Neos-Chefin Beate Meinl-Reisinger begrüßt ausdrücklich das Vorhaben der Koalition, die zehn Jahre alte Sicherheitsstrategie, in der Russland als "wesentlicher Partner" gewürdigt wird, komplett zu überarbeiten, übt aber scharfe Kritik an der von ÖVP und Grüne festgehaltenen Einschränkung, dass die Neutralität nicht angetastet wird. "Wir haben seit einem Jahr darauf gepocht, dass die Sicherheitsstrategie überarbeitet wird.

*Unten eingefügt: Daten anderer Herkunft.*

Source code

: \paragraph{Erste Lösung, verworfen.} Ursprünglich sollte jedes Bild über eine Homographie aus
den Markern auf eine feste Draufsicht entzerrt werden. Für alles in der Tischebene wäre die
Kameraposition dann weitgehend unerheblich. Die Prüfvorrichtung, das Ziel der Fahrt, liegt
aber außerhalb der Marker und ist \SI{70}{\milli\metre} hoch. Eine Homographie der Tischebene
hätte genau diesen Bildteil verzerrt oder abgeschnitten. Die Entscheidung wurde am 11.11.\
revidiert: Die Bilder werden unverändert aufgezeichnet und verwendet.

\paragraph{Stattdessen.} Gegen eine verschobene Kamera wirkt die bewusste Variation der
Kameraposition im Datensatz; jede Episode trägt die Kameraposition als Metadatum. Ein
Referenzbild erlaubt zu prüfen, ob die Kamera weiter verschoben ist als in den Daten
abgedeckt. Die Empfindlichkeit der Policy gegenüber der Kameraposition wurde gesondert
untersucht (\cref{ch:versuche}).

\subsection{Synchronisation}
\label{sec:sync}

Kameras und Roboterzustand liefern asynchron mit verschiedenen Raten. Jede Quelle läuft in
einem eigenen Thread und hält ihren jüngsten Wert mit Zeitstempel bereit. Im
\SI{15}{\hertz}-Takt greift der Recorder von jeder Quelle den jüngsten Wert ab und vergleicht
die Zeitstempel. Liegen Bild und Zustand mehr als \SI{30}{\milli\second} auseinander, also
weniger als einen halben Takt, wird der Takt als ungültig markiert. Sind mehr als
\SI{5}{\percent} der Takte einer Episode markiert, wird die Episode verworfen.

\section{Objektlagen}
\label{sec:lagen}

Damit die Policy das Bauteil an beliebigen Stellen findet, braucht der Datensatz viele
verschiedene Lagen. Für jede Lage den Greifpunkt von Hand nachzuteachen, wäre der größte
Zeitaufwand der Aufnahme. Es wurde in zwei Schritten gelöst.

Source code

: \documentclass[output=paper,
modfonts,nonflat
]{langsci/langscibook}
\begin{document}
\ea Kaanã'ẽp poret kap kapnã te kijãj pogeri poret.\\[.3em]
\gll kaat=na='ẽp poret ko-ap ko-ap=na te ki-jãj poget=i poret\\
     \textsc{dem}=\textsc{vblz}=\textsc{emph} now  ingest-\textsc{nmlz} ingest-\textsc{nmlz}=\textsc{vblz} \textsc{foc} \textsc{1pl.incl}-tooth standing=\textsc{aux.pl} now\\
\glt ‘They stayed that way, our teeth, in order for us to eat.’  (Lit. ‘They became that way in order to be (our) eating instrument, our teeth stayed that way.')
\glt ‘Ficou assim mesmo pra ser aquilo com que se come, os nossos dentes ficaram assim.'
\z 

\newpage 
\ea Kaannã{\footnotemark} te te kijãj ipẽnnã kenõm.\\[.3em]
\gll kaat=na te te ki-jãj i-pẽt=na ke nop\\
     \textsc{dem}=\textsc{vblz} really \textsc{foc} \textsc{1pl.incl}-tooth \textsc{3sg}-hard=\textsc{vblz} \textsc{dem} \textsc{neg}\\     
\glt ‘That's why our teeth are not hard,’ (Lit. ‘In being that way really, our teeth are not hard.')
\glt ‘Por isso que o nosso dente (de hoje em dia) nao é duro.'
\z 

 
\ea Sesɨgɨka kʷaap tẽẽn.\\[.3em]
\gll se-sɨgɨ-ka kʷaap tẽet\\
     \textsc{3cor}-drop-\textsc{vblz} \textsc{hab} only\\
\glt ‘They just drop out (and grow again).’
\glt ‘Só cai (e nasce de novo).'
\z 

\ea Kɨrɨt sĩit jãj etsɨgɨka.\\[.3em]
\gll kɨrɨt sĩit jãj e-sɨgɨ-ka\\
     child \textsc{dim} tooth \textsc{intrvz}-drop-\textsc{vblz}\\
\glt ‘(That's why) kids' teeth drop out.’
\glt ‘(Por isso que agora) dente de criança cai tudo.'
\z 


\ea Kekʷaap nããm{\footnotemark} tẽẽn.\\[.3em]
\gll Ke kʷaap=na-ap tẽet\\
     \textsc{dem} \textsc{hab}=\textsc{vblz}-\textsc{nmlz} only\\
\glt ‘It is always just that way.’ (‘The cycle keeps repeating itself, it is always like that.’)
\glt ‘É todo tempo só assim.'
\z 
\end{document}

Ich halte nichts davon, dass man sich Denkverbote auferlegt und meint: Die Neutralität muss bestehen bleiben, ohne zu sagen, was man darunter versteht."
"Was bringt Österreich die größte Sicherheit?"
Im Gespräch mit der Kleinen Zeitung will sich Meinl-Reisinger nicht festnageln lassen, ob die Neos die Neutralität abschaffen und der Nato beitreten wollen: "Diese Extrempositionen bringen nichts. Wir sollten nicht das Pferd von hinten aufzäumen. Unter Einbindung von Experten und des Parlaments sollten wir die Frage vom Ziel her denken: Was bringt den Österreichern die beste Sicherheit? Wie schützt sich Europa optimal? Man muss darauf achten, dass man bei der Debatte möglichst viele Menschen an Bord hat. Es bringt auch nichts, das Kind mit dem Bade auszuschütten und einfach zu sagen: Weg mit der Neutralität, rein in die Nato."
"Russland ist ein terroristischer Staat"
In jedem Fall müsse das Verhältnis zu Russland neu definiert werden. "Das Ziel muss sein, dass Österreich umfassend geschützt wird – vor alten und neuen Gefahren, etwa Cyberangriffe, Desinformations- und Destabilisierungskampagnen, hinter denen Moskau steht. Russland ist ein terroristischer Staat, der den Westen destabilisieren will. Russland wird auf absehbare Zeit kein verlässlicher Partner sein."
"Die Ukraine war de facto neutral"
Die Neos-Chefin lässt keine Zweifel, dass die Neutralität ein Ablaufdatum besitzt: "Die schmerzhafte Erkenntnis des 24. Februars ist sicherlich, dass die Neutralität nicht schützt. Die Ukraine war de facto neutral und wurde dennoch angegriffen. Finnland wäre nicht der Nato beigetreten, und Schweden hätte das nicht beantragt, wenn sie das Gefühl gehabt hätten, die Neutralität würde sie schützen." Und Österreich? "Wir sind neutral, trotzdem waren unsere Institutionen Opfer russischer Cyberangriffe. Ein verstaubtes, historisch aufgeladenes Neutralitätsverständnis bringt uns keinen Schritt weiter."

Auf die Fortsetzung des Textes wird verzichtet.